-- Exercise --
Print all of the data exactly, but drop the pictures.

-- Data section --
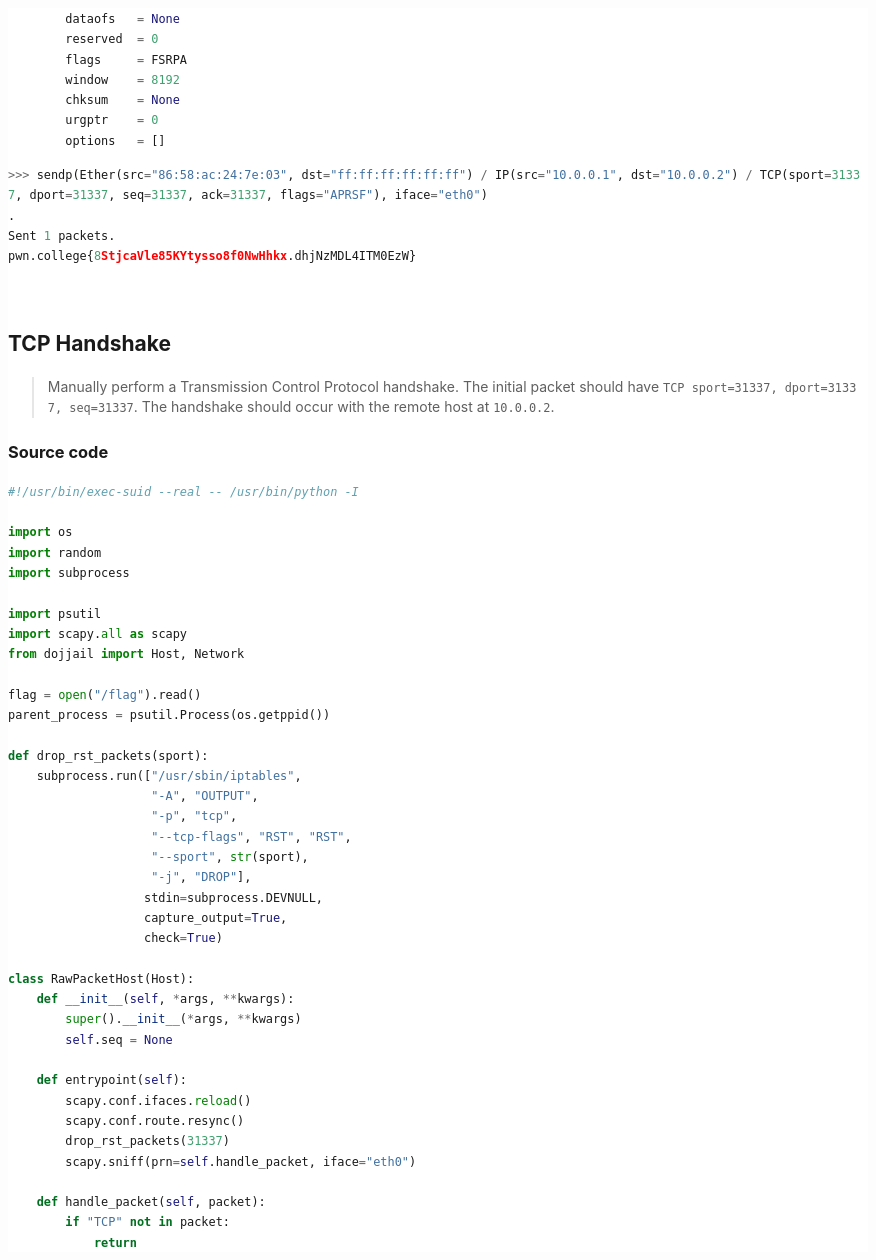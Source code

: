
 ```py
        dataofs   = None
        reserved  = 0
        flags     = FSRPA
        window    = 8192
        chksum    = None
        urgptr    = 0
        options   = []
```

```py
>>> sendp(Ether(src="86:58:ac:24:7e:03", dst="ff:ff:ff:ff:ff:ff") / IP(src="10.0.0.1", dst="10.0.0.2") / TCP(sport=31337, dport=31337, seq=31337, ack=31337, flags="APRSF"), iface="eth0")
.
Sent 1 packets.
pwn.college{8StjcaVle85KYtysso8f0NwHhkx.dhjNzMDL4ITM0EzW}
```

&nbsp;

## TCP Handshake

> Manually perform a Transmission Control Protocol handshake. The initial packet should have `TCP sport=31337, dport=31337, seq=31337`. The handshake should occur with the remote host at `10.0.0.2`.

### Source code
```py title="/challenge/run" showLineNumbers
#!/usr/bin/exec-suid --real -- /usr/bin/python -I

import os
import random
import subprocess

import psutil
import scapy.all as scapy
from dojjail import Host, Network

flag = open("/flag").read()
parent_process = psutil.Process(os.getppid())

def drop_rst_packets(sport):
    subprocess.run(["/usr/sbin/iptables",
                    "-A", "OUTPUT",
                    "-p", "tcp",
                    "--tcp-flags", "RST", "RST",
                    "--sport", str(sport),
                    "-j", "DROP"],
                   stdin=subprocess.DEVNULL,
                   capture_output=True,
                   check=True)

class RawPacketHost(Host):
    def __init__(self, *args, **kwargs):
        super().__init__(*args, **kwargs)
        self.seq = None

    def entrypoint(self):
        scapy.conf.ifaces.reload()
        scapy.conf.route.resync()
        drop_rst_packets(31337)
        scapy.sniff(prn=self.handle_packet, iface="eth0")

    def handle_packet(self, packet):
        if "TCP" not in packet:
            return
```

-- Solution to the exercise --
Source code

:
 ```py
        dataofs   = None
        reserved  = 0
        flags     = FSRPA
        window    = 8192
        chksum    = None
        urgptr    = 0
        options   = []
```

```py
>>> sendp(Ether(src="86:58:ac:24:7e:03", dst="ff:ff:ff:ff:ff:ff") / IP(src="10.0.0.1", dst="10.0.0.2") / TCP(sport=31337, dport=31337, seq=31337, ack=31337, flags="APRSF"), iface="eth0")
.
Sent 1 packets.
pwn.college{8StjcaVle85KYtysso8f0NwHhkx.dhjNzMDL4ITM0EzW}
```

&nbsp;

## TCP Handshake

> Manually perform a Transmission Control Protocol handshake. The initial packet should have `TCP sport=31337, dport=31337, seq=31337`. The handshake should occur with the remote host at `10.0.0.2`.

### Source code
```py title="/challenge/run" showLineNumbers
#!/usr/bin/exec-suid --real -- /usr/bin/python -I

import os
import random
import subprocess

import psutil
import scapy.all as scapy
from dojjail import Host, Network

flag = open("/flag").read()
parent_process = psutil.Process(os.getppid())

def drop_rst_packets(sport):
    subprocess.run(["/usr/sbin/iptables",
                    "-A", "OUTPUT",
                    "-p", "tcp",
                    "--tcp-flags", "RST", "RST",
                    "--sport", str(sport),
                    "-j", "DROP"],
                   stdin=subprocess.DEVNULL,
                   capture_output=True,
                   check=True)

class RawPacketHost(Host):
    def __init__(self, *args, **kwargs):
        super().__init__(*args, **kwargs)
        self.seq = None

    def entrypoint(self):
        scapy.conf.ifaces.reload()
        scapy.conf.route.resync()
        drop_rst_packets(31337)
        scapy.sniff(prn=self.handle_packet, iface="eth0")

    def handle_packet(self, packet):
        if "TCP" not in packet:
            return
```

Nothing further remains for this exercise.